La educación cívica, la transmisión de conocimientos a los ciudadanos sobre los principios que han de regir el comportamiento de las personas en relación con el Estado, con la sociedad y con los demás miembros de la comunidad es algo saludable, recomendable para la armonía y la convivencia pacífica de los ciudadanos y de los pueblos. Que se trate sobre las funciones del poder público, sobre el respeto a la ley justa, sobre el pluralismo, sobre la centralidad de las libertades y sobre la capitalidad de la dignidad del ser humano es algo positivo para el recto entendimiento de los valores democráticos. Que se insista en la participación ciudadana, en los valores y principios constitucionales es algo razonable que no debería ser objeto de polémica. Sobre todo porque el Estado de Derecho, siempre perfectible y mejorable por supuesto, es la matriz cultural y política que caracteriza indeleblemente la identidad europea y el sentido y misión de un continente que se ha caracterizado por una constante lucha por la libertad solidaria.

 
Según nuestra Constitución, los derechos fundamentales de la persona son los fundamentos del orden público y la paz social, el poder público es una institución para el servicio objetivo del interés general y el pluralismo, la seguridad o la libertad, son principios superiores del Ordenamiento jurídico. Si esto es así, como parece, lo lógico es que la asignatura que se acaba de anunciar, Educación Cívica y Constitucional, se refiera, y no es poco, a dotar de contenido dichos criterios generales de la comunidad política con la finalidad de subrayar la relevancia de la construcción del espacio público desde el respeto a las diferentes opciones que están presentes en una sociedad libre como la nuestra.
 
Por eso, que sinrazón, que desatino, que ejercicio de pensamiento único supuso la asignatura Educación para la ciudadanía tal y como se perfiló por el anterior Gobierno. Una asignatura en la, por sorprendente que parezca, máxime en los tiempos en que vivimos, nos tropezamos con asuntos en los que el ministerio de educación adoptó una posición unilateral desde la que se prejuzgaban materias tan importantes para la conciencia moral de las personas como las que hacen referencia al concepto del matrimonio o a las relaciones sexuales.

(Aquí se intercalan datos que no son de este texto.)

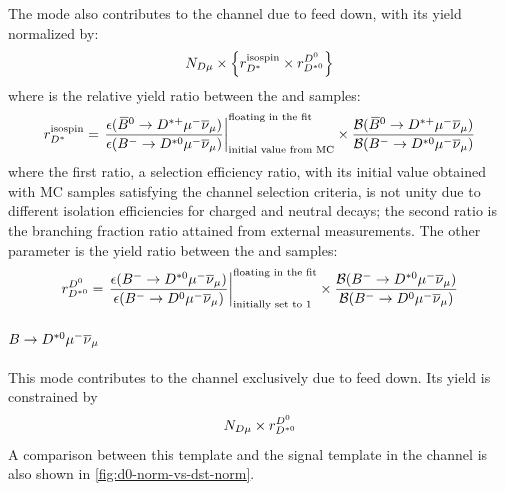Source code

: The \Dstarp\muon mode also contributes to the \Dz channel due to feed down,
with its yield normalized by:
\begin{equation}
    N_{D\mu} \times \left\{
        r_{{{D}^*}}^\text{isospin} \times r_{{{D}^{*0}}}^\text{{\ensuremath{{D}^0}}}
    \right\}
\end{equation}
where \fitDstISO is the relative yield ratio between the \Dstarp\muon and
\Dstarz\muon samples:
\begin{equation}
    r_{{{D}^*}}^\text{isospin} =
    \left.\frac{
        \epsilon({{\kern 0.18em\overline{\kern -0.18em B}}{}^0} \rightarrow {\ensuremath{{D}^{*+}}}{\ensuremath{\mu^-}}{\ensuremath{{\overline{\nu}}_\mu}})
    }{
        \epsilon({{{B}^-}} \rightarrow {\ensuremath{{D}^{*0}}}{\ensuremath{\mu^-}}{\ensuremath{{\overline{\nu}}_\mu}})
    }\right|_\text{initial value from MC}^\text{floating in the fit}\times
    \frac{
        \mathcal{B}({{\kern 0.18em\overline{\kern -0.18em B}}{}^0} \rightarrow {\ensuremath{{D}^{*+}}}{\ensuremath{\mu^-}}{\ensuremath{{\overline{\nu}}_\mu}})
    }{
        \mathcal{B}({{{B}^-}} \rightarrow {\ensuremath{{D}^{*0}}}{\ensuremath{\mu^-}}{\ensuremath{{\overline{\nu}}_\mu}})
    }
\end{equation}
where the first ratio, a selection efficiency ratio,
with its initial value obtained with MC samples satisfying the \Dz channel
selection criteria,
is not unity due to different isolation efficiencies for charged
\Dstarp and neutral \Dstarz decays;
the second ratio is the branching fraction ratio attained from external
measurements.
The other parameter \fitnormfd is the yield ratio between the \Dstarz\muon and
\Dz\muon samples:
\begin{equation}
    r_{{{D}^{*0}}}^\text{{\ensuremath{{D}^0}}} =
    \left.\frac{
        \epsilon({{{B}^-}} \rightarrow {\ensuremath{{D}^{*0}}}{\ensuremath{\mu^-}}{\ensuremath{{\overline{\nu}}_\mu}})
    }{
        \epsilon({{{B}^-}} \rightarrow {\ensuremath{{D}^0}}{\ensuremath{\mu^-}}{\ensuremath{{\overline{\nu}}_\mu}})
    }\right|_\text{initially set to 1}^\text{floating in the fit} \times
    \frac{
        \mathcal{B}({{{B}^-}} \rightarrow {\ensuremath{{D}^{*0}}}{\ensuremath{\mu^-}}{\ensuremath{{\overline{\nu}}_\mu}})
    }{
        \mathcal{B}({{{B}^-}} \rightarrow {\ensuremath{{D}^0}}{\ensuremath{\mu^-}}{\ensuremath{{\overline{\nu}}_\mu}})
    }
\end{equation}

\paragraph{$B \rightarrow D^{*0}{\mu^-}{{\overline{\nu}}_\mu}$}
This mode contributes to the \Dz channel exclusively due to feed down.
Its yield is constrained by
\begin{equation}
    N_{D\mu} \times r_{{{D}^{*0}}}^\text{{\ensuremath{{D}^0}}}
\end{equation}
A comparison between this template and the signal template in the \Dz
channel is also shown in \cref{fig:d0-norm-vs-dst-norm}.

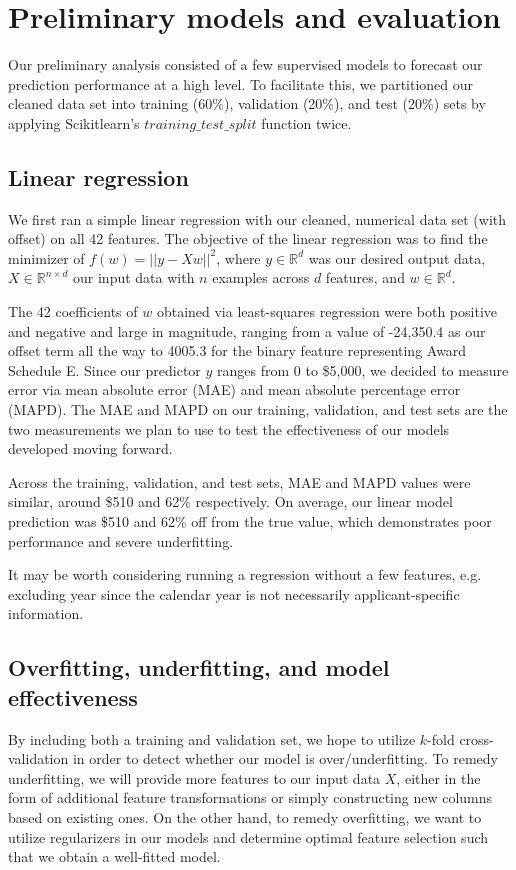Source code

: \documentclass[11pt, fleqn]{article}
\begin{document}
\section{Preliminary models and evaluation}
Our preliminary analysis consisted of a few supervised models to forecast our prediction performance at a high level. To facilitate this, we partitioned our cleaned data set into training (60\%), validation (20\%), and test (20\%) sets by applying Scikitlearn's $training\_test\_split$ function twice.


\subsection{Linear regression}
We first ran a simple linear regression with our cleaned, numerical data set (with offset) on all 42 features. The objective of the linear regression was to find the minimizer of $f(w) = ||y - Xw||^2$, where $y \in \mathbb{R}^{d}$ was our desired output data, $X \in \mathbb{R}^{n \times d}$ our input data with $n$ examples across $d$ features, and $w \in \mathbb{R}^{d}$.

The 42 coefficients of $w$ obtained via least-squares regression were both positive and negative and large in magnitude, ranging from a value of -24,350.4 as our offset term all the way to 4005.3 for the binary feature representing Award Schedule E. Since our predictor $y$ ranges from 0 to \$5,000, we decided to measure error via mean absolute error (MAE) and mean absolute percentage error (MAPD). The MAE and MAPD on our training, validation, and test sets are the two measurements we plan to use to test the effectiveness of our models developed moving forward.

Across the training, validation, and test sets, MAE and MAPD values were similar, around \$510 and 62\% respectively. On average, our linear model prediction was \$510 and 62\% off from the true value, which demonstrates poor performance and severe underfitting.

It may be worth considering running a regression without a few features, e.g. excluding year since the calendar year is not necessarily applicant-specific information.

\subsection{Overfitting, underfitting, and model effectiveness}
By including both a training and validation set, we hope to utilize $k$-fold cross-validation in order to detect whether our model is over/underfitting. To remedy underfitting, we will provide more features to our input data $X$, either in the form of additional feature transformations or simply constructing new columns based on existing ones. On the other hand, to remedy overfitting, we want to utilize regularizers in our models and determine optimal feature selection such that we obtain a well-fitted model.
\end{document}
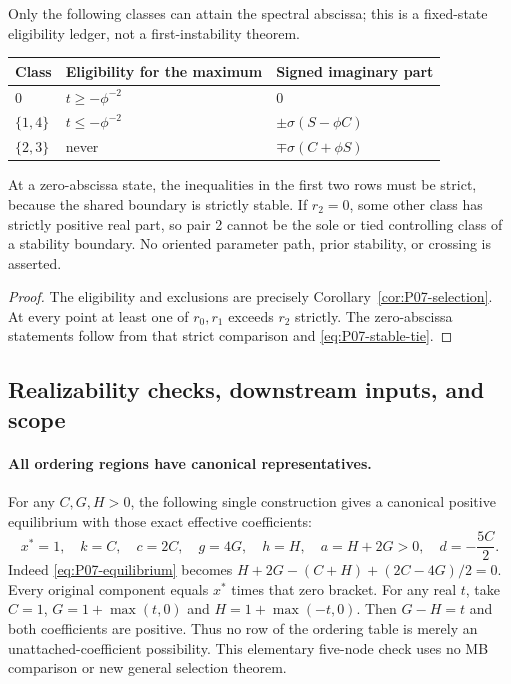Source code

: \begin{proposition}
\label{prop:P07-ledger}
Only the following classes can attain the spectral abscissa; this is a
fixed-state eligibility ledger, not a first-instability theorem.
\begin{center}
\begin{tabular}{@{}l l l@{}}
\toprule
Class&Eligibility for the maximum&Signed imaginary part\\
\midrule
$0$&$t\ge-\phi^{-2}$&$0$\\
$\{1,4\}$&$t\le-\phi^{-2}$&$\pm\sigma(S-\phi C)$\\
$\{2,3\}$&never&$\mp\sigma(C+\phi S)$\\
\bottomrule
\end{tabular}
\end{center}
At a zero-abscissa state, the inequalities in the first two rows must
be strict, because the shared boundary is strictly stable.
If $r_2=0$, some other class has strictly positive real part, so pair 2
cannot be the sole or tied controlling class of a stability boundary.
No oriented parameter path, prior stability, or crossing is asserted.
\end{proposition}
\begin{proof}
The eligibility and exclusions are precisely
Corollary~\ref{cor:P07-selection}. At every point at least one of
$r_0,r_1$ exceeds $r_2$ strictly. The zero-abscissa statements follow
from that strict comparison and \eqref{eq:P07-stable-tie}.
\end{proof}

\subsection{Realizability checks, downstream inputs, and scope}
\paragraph{All ordering regions have canonical representatives.}
For any $C,G,H>0$, the following single construction gives a canonical
positive equilibrium with those exact effective coefficients:
\begin{equation}
 x^*=1,\quad k=C,\quad c=2C,\quad g=4G,\quad h=H,
 \quad a=H+2G>0,\quad d=-\frac{5C}{2}.
 \label{eq:P07-realization}
\end{equation}
Indeed \eqref{eq:P07-equilibrium} becomes
$H+2G-(C+H)+(2C-4G)/2=0$. Every original component equals
$x^*$ times that zero bracket. For any real $t$, take $C=1$,
$G=1+\max(t,0)$ and $H=1+\max(-t,0)$. Then $G-H=t$ and both
coefficients are positive. Thus no row of the ordering table is merely
an unattached-coefficient possibility. This elementary five-node check
uses no MB comparison or new general selection theorem.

Cuestiones que no competen al Estado sino quela propia Constitución, en la medida en que son asuntos que pertenecen al mundo de las convicciones, dispone, como es lógico, que se planteen en el marco de la libertad educativa, no en el contexto del adoctrinamiento oficial. Si el Estado asumiera imperativamente el papel que corresponde a los padres en la tarea educativa, se estaría conculcando una de las principales libertades del ser humano que tiene, insisto, rango constitucional puesto que no es el Estado quien debe decidir lo que es bueno o malo para cada ciudadano sino que es cada persona quien, en el ejercicio de su libertad ideológica, también de relevancia constitucional, ha de juzgar lo que le parezca adecuado de acuerdo con los principios o criterios que haya elegido para su vida.
 
En el fondo de la polémica suscitada nos encontramos con una perspectiva ideológica sumamente peligrosa desde la que se pretendía educar a los jóvenes: el pensamiento único. Zapatero y su Gobierno estaban imbuidos de una peculiar misión por adoctrinar a nuestra juventud en unos contenidos que abogaban por un esquema cultural en el que la ley se desconecta de la verdad, en la que se intentaba, por la vía del control y la manipulación, vaciar de contenido, esto era lo manifiestamente censurable, los propios valores y principios constitucionales.
 
Afortunadamente, las elecciones generales han liquidado el intento de orientar las conciencias morales de los estudiantes para que desapareciera cualquier atisbo de reflexión crítica con la pretensión de construir ciudadanos en serie al servicio  de los dictados del más rancio relativismo. ¿Por qué, podríamos preguntarnos, también en esta materia, no se respetaron las legítimas convicciones de las personas  inculcando una determinada manera de comprender y entender los asuntos que pertenecen a la conciencia moral de los ciudadanos?.
 
Insisto, la educación cívica, que es un conjunto de conocimientos dirigido a subrayar el papel del Estado, la función de la sociedad, los deberes y derechos cívicos, algunos quisieron convertirla, sin más, en una forma de imponer una ideología que se puede denominar consumismo insolidario. Afortunadamente, el nuevo ministro del ramo ha señalado, con una claridad pasmosa, que se termina el adoctrinamiento. Ya era hora.